→ PROVIDED ENTRIES:
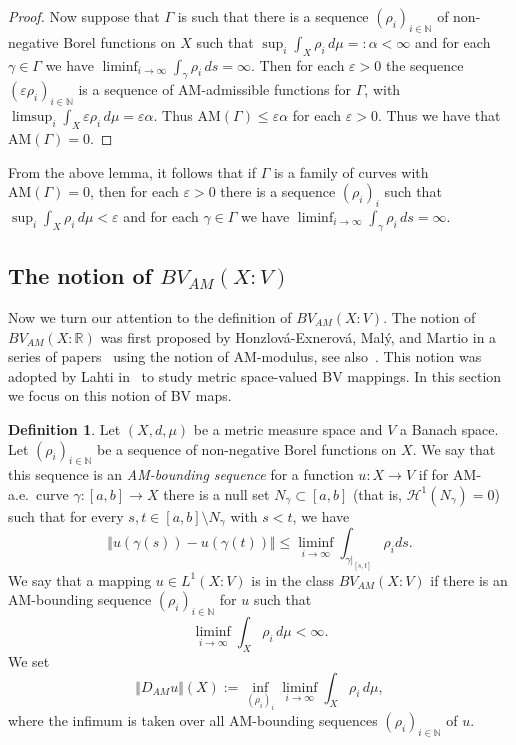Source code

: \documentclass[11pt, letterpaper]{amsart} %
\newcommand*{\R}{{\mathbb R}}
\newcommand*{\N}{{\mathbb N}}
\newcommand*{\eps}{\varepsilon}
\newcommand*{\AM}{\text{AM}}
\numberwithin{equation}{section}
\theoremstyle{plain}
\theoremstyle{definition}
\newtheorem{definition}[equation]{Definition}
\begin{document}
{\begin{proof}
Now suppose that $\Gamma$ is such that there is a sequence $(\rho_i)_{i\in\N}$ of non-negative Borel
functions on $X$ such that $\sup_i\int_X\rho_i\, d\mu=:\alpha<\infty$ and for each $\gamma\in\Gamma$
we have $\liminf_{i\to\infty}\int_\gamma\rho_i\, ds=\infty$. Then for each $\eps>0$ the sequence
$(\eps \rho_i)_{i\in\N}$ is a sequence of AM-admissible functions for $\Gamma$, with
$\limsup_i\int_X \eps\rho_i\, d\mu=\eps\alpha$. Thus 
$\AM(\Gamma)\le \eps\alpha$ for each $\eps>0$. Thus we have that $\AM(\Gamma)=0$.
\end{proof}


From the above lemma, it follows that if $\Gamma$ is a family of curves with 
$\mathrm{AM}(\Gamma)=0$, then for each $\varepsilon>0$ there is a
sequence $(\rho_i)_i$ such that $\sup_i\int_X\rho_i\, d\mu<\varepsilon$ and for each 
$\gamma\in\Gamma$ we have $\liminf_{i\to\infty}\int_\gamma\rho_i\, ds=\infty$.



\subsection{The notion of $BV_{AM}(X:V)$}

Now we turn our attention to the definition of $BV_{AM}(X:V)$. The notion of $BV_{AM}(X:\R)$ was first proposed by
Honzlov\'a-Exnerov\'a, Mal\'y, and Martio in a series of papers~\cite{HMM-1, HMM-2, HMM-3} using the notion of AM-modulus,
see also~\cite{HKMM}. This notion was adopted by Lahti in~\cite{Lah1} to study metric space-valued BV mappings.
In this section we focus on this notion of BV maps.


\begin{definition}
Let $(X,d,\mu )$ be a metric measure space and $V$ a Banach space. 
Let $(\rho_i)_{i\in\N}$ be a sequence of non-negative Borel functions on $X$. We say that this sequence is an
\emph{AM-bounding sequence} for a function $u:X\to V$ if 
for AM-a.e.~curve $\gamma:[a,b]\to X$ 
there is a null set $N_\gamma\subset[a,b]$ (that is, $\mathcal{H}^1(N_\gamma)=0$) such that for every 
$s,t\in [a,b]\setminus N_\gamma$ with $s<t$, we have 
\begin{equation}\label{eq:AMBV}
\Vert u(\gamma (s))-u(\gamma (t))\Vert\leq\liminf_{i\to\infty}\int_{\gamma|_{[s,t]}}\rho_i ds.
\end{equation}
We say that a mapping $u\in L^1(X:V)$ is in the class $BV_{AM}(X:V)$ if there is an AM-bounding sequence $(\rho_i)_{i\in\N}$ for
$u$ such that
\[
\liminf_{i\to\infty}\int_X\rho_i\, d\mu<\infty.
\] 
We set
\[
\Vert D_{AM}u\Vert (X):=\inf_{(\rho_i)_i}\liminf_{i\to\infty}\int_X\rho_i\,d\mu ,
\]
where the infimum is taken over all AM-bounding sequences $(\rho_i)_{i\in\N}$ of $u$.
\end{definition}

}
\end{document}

---

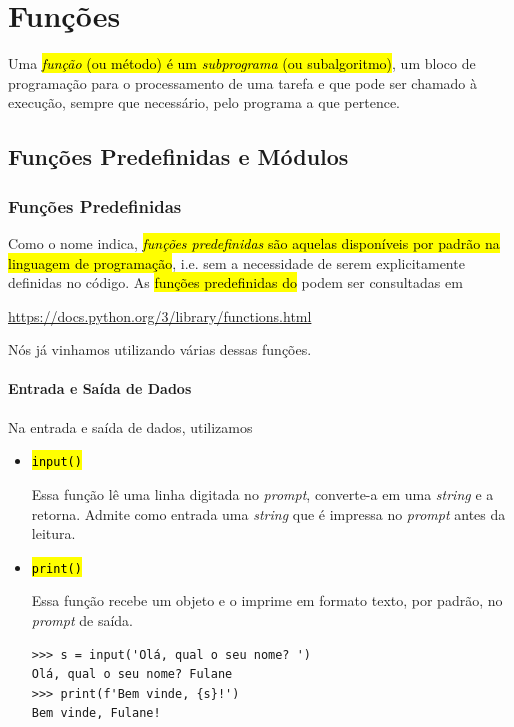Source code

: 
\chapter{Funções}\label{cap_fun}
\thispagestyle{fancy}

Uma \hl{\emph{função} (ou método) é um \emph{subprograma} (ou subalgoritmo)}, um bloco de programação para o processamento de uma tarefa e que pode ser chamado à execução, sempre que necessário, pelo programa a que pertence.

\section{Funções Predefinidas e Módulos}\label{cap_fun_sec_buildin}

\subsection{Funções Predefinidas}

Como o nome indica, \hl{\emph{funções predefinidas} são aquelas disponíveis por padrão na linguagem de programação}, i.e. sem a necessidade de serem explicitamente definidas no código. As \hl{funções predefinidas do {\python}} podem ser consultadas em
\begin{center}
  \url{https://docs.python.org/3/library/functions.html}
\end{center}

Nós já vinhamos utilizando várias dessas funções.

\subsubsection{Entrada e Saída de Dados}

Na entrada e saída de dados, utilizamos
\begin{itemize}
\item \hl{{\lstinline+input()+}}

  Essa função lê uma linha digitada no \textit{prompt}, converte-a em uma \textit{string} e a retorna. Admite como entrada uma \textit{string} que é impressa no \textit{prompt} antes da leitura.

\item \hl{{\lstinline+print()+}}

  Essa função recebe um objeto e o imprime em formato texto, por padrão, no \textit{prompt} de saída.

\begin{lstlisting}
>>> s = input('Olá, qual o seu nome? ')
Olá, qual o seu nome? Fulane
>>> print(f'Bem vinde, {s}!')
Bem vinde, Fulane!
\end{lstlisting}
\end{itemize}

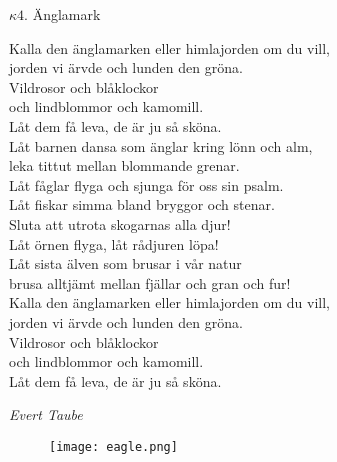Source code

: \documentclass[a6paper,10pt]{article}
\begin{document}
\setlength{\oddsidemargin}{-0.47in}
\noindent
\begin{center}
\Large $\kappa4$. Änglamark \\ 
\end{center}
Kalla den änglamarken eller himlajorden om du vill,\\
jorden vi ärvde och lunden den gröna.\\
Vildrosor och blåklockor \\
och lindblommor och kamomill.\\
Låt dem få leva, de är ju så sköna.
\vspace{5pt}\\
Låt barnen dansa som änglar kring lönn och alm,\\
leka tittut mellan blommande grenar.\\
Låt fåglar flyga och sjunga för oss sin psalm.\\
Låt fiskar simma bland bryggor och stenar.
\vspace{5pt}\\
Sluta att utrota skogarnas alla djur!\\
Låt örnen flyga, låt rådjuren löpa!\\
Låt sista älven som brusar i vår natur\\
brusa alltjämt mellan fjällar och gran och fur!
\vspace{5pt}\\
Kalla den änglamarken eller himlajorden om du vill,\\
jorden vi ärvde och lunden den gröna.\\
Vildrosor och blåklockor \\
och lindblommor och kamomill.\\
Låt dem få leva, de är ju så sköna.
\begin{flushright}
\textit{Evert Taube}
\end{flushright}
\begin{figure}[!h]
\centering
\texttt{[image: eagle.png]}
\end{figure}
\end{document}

→ PROBLEM DESCRIPTION:
Report every line in the data above in which the word "functions" appears.

→ OUTPUT OF THE EXERCISE:
functions on $X$ such that $\sup_i\int_X\rho_i\, d\mu=:\alpha<\infty$ and for each $\gamma\in\Gamma$
$(\eps \rho_i)_{i\in\N}$ is a sequence of AM-admissible functions for $\Gamma$, with
Let $(\rho_i)_{i\in\N}$ be a sequence of non-negative Borel functions on $X$. We say that this sequence is an
  \url{https://docs.python.org/3/library/functions.html}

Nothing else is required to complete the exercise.